## THE INPUT

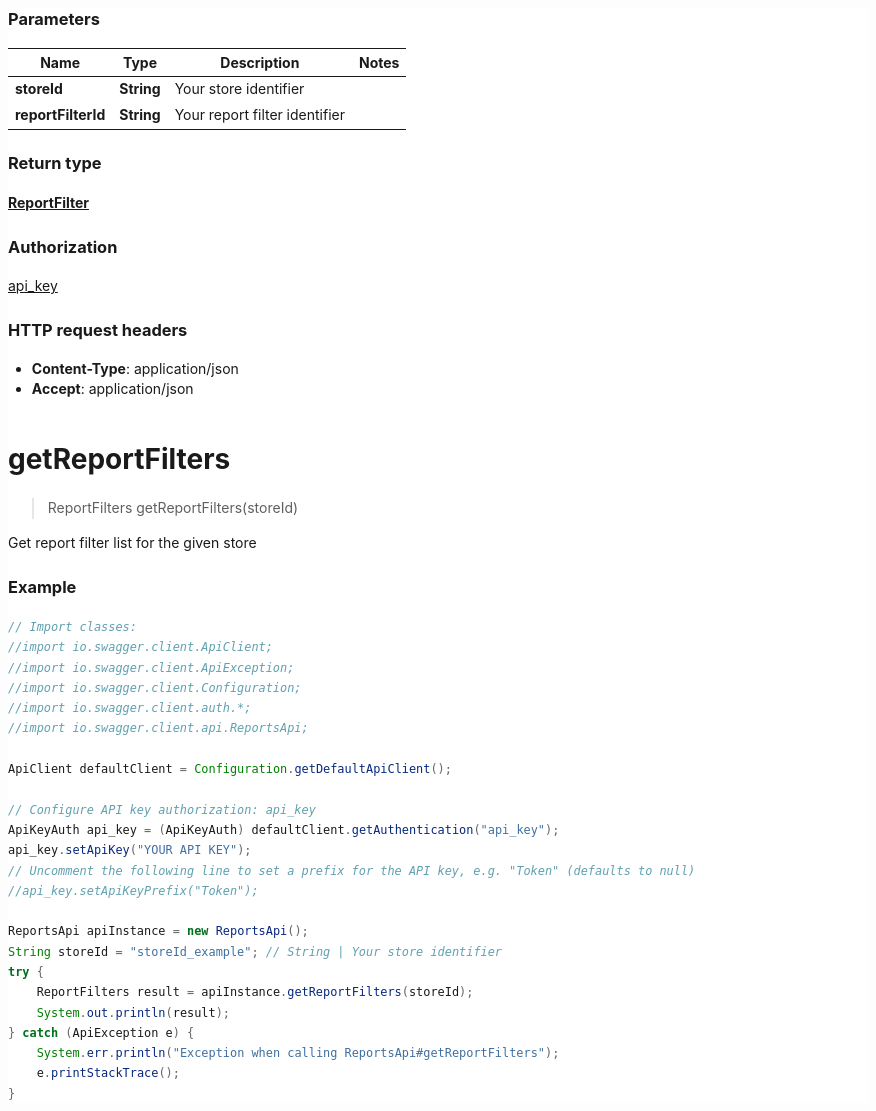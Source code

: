 ### Parameters

Name | Type | Description  | Notes
------------- | ------------- | ------------- | -------------
 **storeId** | **String**| Your store identifier |
 **reportFilterId** | **String**| Your report filter identifier |

### Return type

[**ReportFilter**](ReportFilter.md)

### Authorization

[api_key](../README.md#api_key)

### HTTP request headers

 - **Content-Type**: application/json
 - **Accept**: application/json

<a name="getReportFilters"></a>
# **getReportFilters**
> ReportFilters getReportFilters(storeId)

Get report filter list for the given store

### Example
```java
// Import classes:
//import io.swagger.client.ApiClient;
//import io.swagger.client.ApiException;
//import io.swagger.client.Configuration;
//import io.swagger.client.auth.*;
//import io.swagger.client.api.ReportsApi;

ApiClient defaultClient = Configuration.getDefaultApiClient();

// Configure API key authorization: api_key
ApiKeyAuth api_key = (ApiKeyAuth) defaultClient.getAuthentication("api_key");
api_key.setApiKey("YOUR API KEY");
// Uncomment the following line to set a prefix for the API key, e.g. "Token" (defaults to null)
//api_key.setApiKeyPrefix("Token");

ReportsApi apiInstance = new ReportsApi();
String storeId = "storeId_example"; // String | Your store identifier
try {
    ReportFilters result = apiInstance.getReportFilters(storeId);
    System.out.println(result);
} catch (ApiException e) {
    System.err.println("Exception when calling ReportsApi#getReportFilters");
    e.printStackTrace();
}
```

## WHAT THE TASK REQUIRES
Among the entries above, tally each line with the string "result" and state that figure only.

## ANSWER FOR THE TASK
2